The company is one of India's pioneers in investigating underground systems, dams, bridges, water sources, foundations etc.
For its job, the company deploys an array of sophisticated equipment and techniques, including satellite imagery, GPR and seismic tomography. Tojo-Vikas is probably the only private company that gives such a combination of cutting edge technology, Rishi said.
So when the railways was struggling with a crack at one end of a bridge on the Jammu-Udhampur link, which is yet to be completed, Tojo-Vikas stepped in. The defect was rectified on its recommendations, Rishi said.
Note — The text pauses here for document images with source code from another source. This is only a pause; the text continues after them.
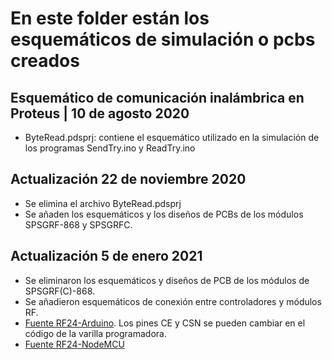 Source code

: # En este folder están los esquemáticos de simulación o pcbs creados

## Esquemático de comunicación inalámbrica en Proteus | 10 de agosto 2020

- ByteRead.pdsprj: contiene el esquemático utilizado en la simulación de los programas SendTry.ino y ReadTry.ino

## Actualización 22 de noviembre 2020

- Se elimina el archivo ByteRead.pdsprj
- Se añaden los esquemáticos y los diseños de PCBs de los módulos SPSGRF-868 y SPSGRFC. 

## Actualización 5 de enero 2021
- Se eliminaron los esquemáticos y diseños de PCB de los módulos de SPSGRF(C)-868. 
- Se añadieron esquemáticos de conexión entre controladores y módulos RF.
- [Fuente RF24-Arduino](https://create.arduino.cc/projecthub/muhammad-aqib/nrf24l01-interfacing-with-arduino-wireless-communication-0c13d4). Los pines CE y CSN se pueden cambiar en el código de la varilla programadora. 
- [Fuente RF24-NodeMCU](https://how2electronics.com/esp8266-nrf24l01-gateway-arduino-node/) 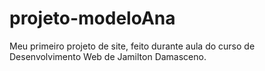 # projeto-modeloAna
 Meu primeiro projeto de site, feito durante aula do curso de Desenvolvimento Web de Jamilton Damasceno.
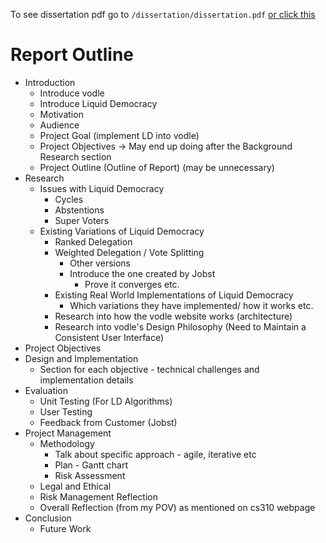 To see dissertation pdf go to `/dissertation/dissertation.pdf`
[ or click this](./dissertation/dissertation.pdf)

# Report Outline

- Introduction
	- Introduce vodle
	- Introduce Liquid Democracy
	- Motivation
	- Audience
	- Project Goal (implement LD into vodle)
	- Project Objectives -> May end up doing after the Background Research section
	- Project Outline (Outline of Report) (may be unnecessary)
- Research
  - Issues with Liquid Democracy
    - Cycles
    - Abstentions
    - Super Voters
  - Existing Variations of Liquid Democracy
    - Ranked Delegation
    - Weighted Delegation / Vote Splitting
      - Other versions
      - Introduce the one created by Jobst
        - Prove it converges etc.
	- Existing Real World Implementations of Liquid Democracy
		- Which variations they have implemented/ how it works etc.
	- Research into how the vodle website works (architecture)
	- Research into vodle's Design Philosophy (Need to Maintain a Consistent User Interface)
- Project Objectives
- Design and Implementation
  - Section for each objective - technical challenges and implementation details
- Evaluation
	- Unit Testing (For LD Algorithms)
	- User Testing
	- Feedback from Customer (Jobst)
- Project Management
  - Methodology
    - Talk about specific approach - agile, iterative etc
    - Plan - Gantt chart
    - Risk Assessment
  - Legal and Ethical
  - Risk Management Reflection
  - Overall Reflection (from my POV) as mentioned on cs310 webpage
- Conclusion
  - Future Work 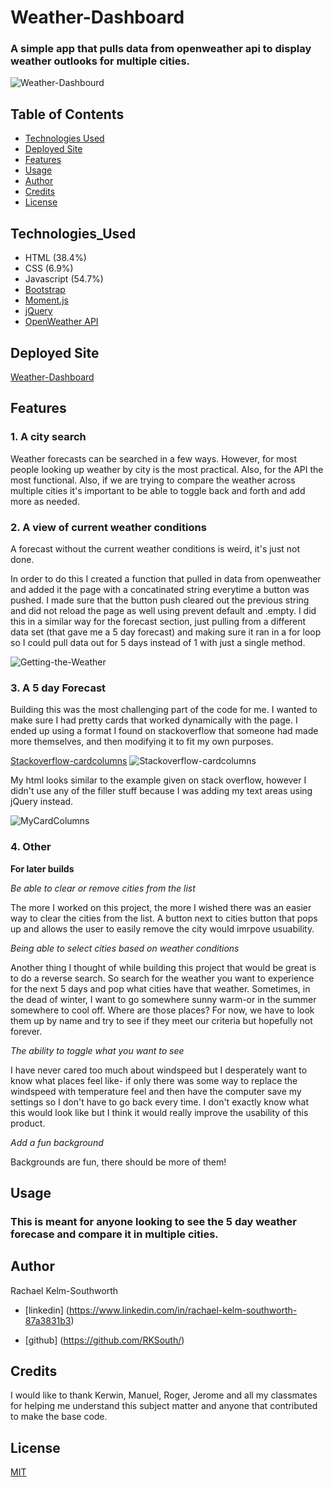 
#  Weather-Dashboard

### A simple app that pulls data from openweather api to display weather outlooks for multiple cities.

![Weather-Dashbourd](Assets/FinishedProduct.png)

## Table of Contents
* [Technologies Used](Technologies_Used)
* [Deployed Site](Deployed)
* [Features](Features)
* [Usage](Usage)
* [Author](Author)
* [Credits](Credits)
* [License](License)

## Technologies_Used
* HTML (38.4%)
* CSS (6.9%)
* Javascript (54.7%) 
* [Bootstrap](https://getbootstrap.com/)
* [Moment.js](https://momentjs.com/)
* [jQuery](https://api.jquery.com/)
* [OpenWeather API](https://openweathermap.org/api)

## Deployed Site
[Weather-Dashboard](https://rksouth.github.io/Weather-Dashboard/)

## Features 


### __1. A city search__

Weather forecasts can be searched in a few ways. However, for most people looking up weather by city is the most practical. Also, for the API the most functional. Also, if we are trying to compare the weather across multiple cities it's important to be able to toggle back and forth and add more as needed. 

### __2. A view of current weather conditions__

A forecast without the current weather conditions is weird, it's just not done.

In order to do this I created a function that pulled in data from openweather and added it the page with a concatinated string everytime a button was pushed. I made sure that the button push cleared out the previous string and did not reload the page as well using prevent default and .empty. I did this in a similar way for the forecast section, just pulling from a different data set (that gave me a 5 day forecast) and making sure it ran in a for loop so I could pull data out for 5 days instead of 1 with just a single method. 

![Getting-the-Weather](Assets/CodeImg.png)
 
### __3. A 5 day Forecast__

Building this was the most challenging part of the code for me. I wanted to make sure I had pretty cards that worked dynamically with the page. I ended up using a format I found on stackoverflow that someone had made more themselves, and then modifying it to fit my own purposes. 

[Stackoverflow-cardcolumns](https://stackoverflow.com/questions/34140793/bootstrap-4-responsive-cards-in-card-columns)
![Stackoverflow-cardcolumns](Assets/Stack-overflow.png)

My html looks similar to the example given on stack overflow, however I didn't use any of the filler stuff because I was adding my text areas using jQuery instead.

![MyCardColumns](Assets/Cardcolumns.png)

### __4. Other__

 __For later builds__

_Be able to clear or remove cities from the list_

 The more I worked on this project, the more I wished there was an easier way to clear the cities from the list. A button next to cities button that pops up and allows the user to easily remove the city would imrpove usuability.

_Being able to select cities based on weather conditions_

Another thing I thought of while building this project that would be great is to do a reverse search. So search for the weather you want to experience for the next 5 days and pop what cities have that weather. Sometimes, in the dead of winter, I want to go somewhere sunny warm-or in the summer somewhere to cool off. Where are those places? For now, we have to look them up by name and try to see if they meet our criteria but hopefully not forever.

_The ability to toggle what you want to see_

I have never cared too much about windspeed but I desperately want to know what places feel like- if only there was some way to replace the windspeed with temperature feel and then have the computer save my settings so I don't have to go back every time. I don't exactly know what this would look like but I think it would really improve the usability of this product. 

_Add a fun background_

Backgrounds are fun, there should be more of them!


  

## Usage
### This is meant for anyone looking to see the 5 day weather forecase and compare it in multiple cities. 

## Author 
Rachael Kelm-Southworth

* [linkedin] (https://www.linkedin.com/in/rachael-kelm-southworth-87a3831b3) 

* [github] (https://github.com/RKSouth/)

 ## Credits

I would like to thank Kerwin, Manuel, Roger, Jerome and all my classmates for helping me understand this subject matter and anyone that contributed to make the base code.

## License
[MIT](https://choosealicense.com/licenses/mit/)




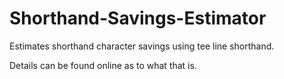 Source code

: Shorthand-Savings-Estimator
===========================

Estimates shorthand character savings using tee line shorthand.

Details can be found online as to what that is.
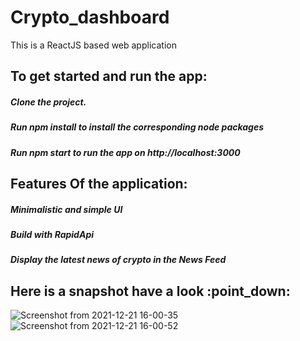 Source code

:# Crypto_dashboard

This is a ReactJS based web application

<h2>To get started and run the app:</h2>

<h5>Clone the project.</h5>
<h5>Run npm install to install the corresponding node packages</h5>
<h5>Run npm start to run the app on http://localhost:3000</h5>

<h2>Features Of the application:</h2>
<h5>Minimalistic and simple UI</h5>
<h5>Build with RapidApi </h5>
<h5>Display the latest news of crypto in the News Feed</h5>

<h2>Here is a snapshot have a look :point_down: </h2> 

![Screenshot from 2021-12-21 16-00-35](https://user-images.githubusercontent.com/59443454/146918997-1b56b67b-8e12-4ccc-9152-b5ddfd78efe5.png)
![Screenshot from 2021-12-21 16-00-52](https://user-images.githubusercontent.com/59443454/146919008-5a925d7a-54be-4487-b047-e0650c4abb4e.png)
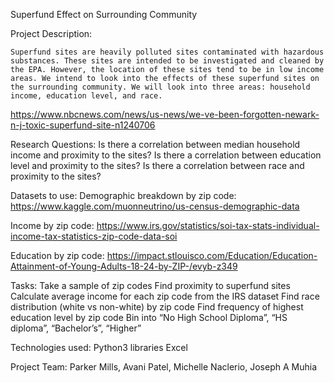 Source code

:
Superfund Effect on Surrounding Community

Project Description:

	Superfund sites are heavily polluted sites contaminated with hazardous substances. These sites are intended to be investigated and cleaned by the EPA. However, the location of these sites tend to be in low income areas. We intend to look into the effects of these superfund sites on the surrounding community. We will look into three areas: household income, education level, and race. 

https://www.nbcnews.com/news/us-news/we-ve-been-forgotten-newark-n-j-toxic-superfund-site-n1240706

Research Questions:
	Is there a correlation between median household income and proximity to the sites?
	Is there a correlation between education level and proximity to the sites?
	Is there a correlation between race and proximity to the sites?

Datasets to use:
Demographic breakdown by zip code:
https://www.kaggle.com/muonneutrino/us-census-demographic-data 

Income by zip code:
https://www.irs.gov/statistics/soi-tax-stats-individual-income-tax-statistics-zip-code-data-soi

Education by zip code:
https://impact.stlouisco.com/Education/Education-Attainment-of-Young-Adults-18-24-by-ZIP-/evyb-z349 

Tasks:
	Take a sample of zip codes 
	Find proximity to superfund sites
	Calculate average income for each zip code from the IRS dataset
	Find race distribution (white vs non-white) by zip code
	Find frequency of highest education level by zip code
	Bin into “No High School Diploma”, “HS diploma”, “Bachelor’s”, “Higher” 

Technologies used:
	Python3 libraries
	Excel

Project Team:
	Parker Mills, Avani Patel, Michelle Naclerio, Joseph A Muhia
Tojo-Vikas introduced GPR in India around six years ago when it was engaged by the Delhi Metro Rail Corporation to investigate underground utilities such as water lines and cables for the Khalsa College-Central Secretariat underground corridor.
Today, in Delhi it is compulsory for all companies laying underground cables to have a GPR survey done before undertaking trench-less boring.
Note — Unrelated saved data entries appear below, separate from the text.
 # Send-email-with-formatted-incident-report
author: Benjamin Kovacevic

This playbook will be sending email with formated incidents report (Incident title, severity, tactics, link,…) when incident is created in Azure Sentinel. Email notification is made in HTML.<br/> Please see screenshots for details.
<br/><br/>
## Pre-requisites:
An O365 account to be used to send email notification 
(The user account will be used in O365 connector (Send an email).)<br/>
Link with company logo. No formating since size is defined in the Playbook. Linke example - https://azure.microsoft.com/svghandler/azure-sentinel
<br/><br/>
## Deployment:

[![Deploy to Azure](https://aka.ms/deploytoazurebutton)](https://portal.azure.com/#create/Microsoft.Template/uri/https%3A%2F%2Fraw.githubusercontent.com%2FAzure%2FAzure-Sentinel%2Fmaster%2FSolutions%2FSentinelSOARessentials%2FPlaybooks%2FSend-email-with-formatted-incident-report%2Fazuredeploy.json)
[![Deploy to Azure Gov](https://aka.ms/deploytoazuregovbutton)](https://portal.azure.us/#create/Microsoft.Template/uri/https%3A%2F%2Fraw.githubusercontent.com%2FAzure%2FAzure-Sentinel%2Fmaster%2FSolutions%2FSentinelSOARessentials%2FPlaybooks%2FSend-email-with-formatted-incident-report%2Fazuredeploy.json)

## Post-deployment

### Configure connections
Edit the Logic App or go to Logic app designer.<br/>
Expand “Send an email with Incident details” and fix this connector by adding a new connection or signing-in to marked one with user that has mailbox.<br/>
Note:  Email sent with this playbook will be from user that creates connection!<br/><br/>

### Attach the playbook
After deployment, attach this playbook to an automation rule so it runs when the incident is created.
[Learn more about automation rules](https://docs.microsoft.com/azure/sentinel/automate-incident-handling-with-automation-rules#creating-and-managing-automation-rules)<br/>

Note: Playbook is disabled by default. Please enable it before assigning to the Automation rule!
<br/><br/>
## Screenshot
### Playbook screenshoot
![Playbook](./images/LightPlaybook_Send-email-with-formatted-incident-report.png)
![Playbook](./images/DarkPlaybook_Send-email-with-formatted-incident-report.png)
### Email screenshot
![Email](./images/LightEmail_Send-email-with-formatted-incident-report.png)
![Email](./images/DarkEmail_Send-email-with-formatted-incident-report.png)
Incidentally, Tojo-Vikas has signed a Memorandum of Understanding with Bharati Cellular Limited, which owns the Airtel mobile network, to undertake their GPR surveys before their cables are laid.
Rishi is battling to convince the bureaucracy to use his cheaper but sophisticated technological offerings.
The company has been doing it ever since Rishi quit his job with Uptron, the UP government company that used to manufacture, among other things, televisions.
He named the company after his kids -- Toto and Jojo are their nicknames -- and his younger brother Vikas.
Today, he has an impressive list of advisors, board of directors and 15 geophysicists.
The chief geophysicist, Claude Robillard, who was involved in the Ayodhya survey, is based in Canada.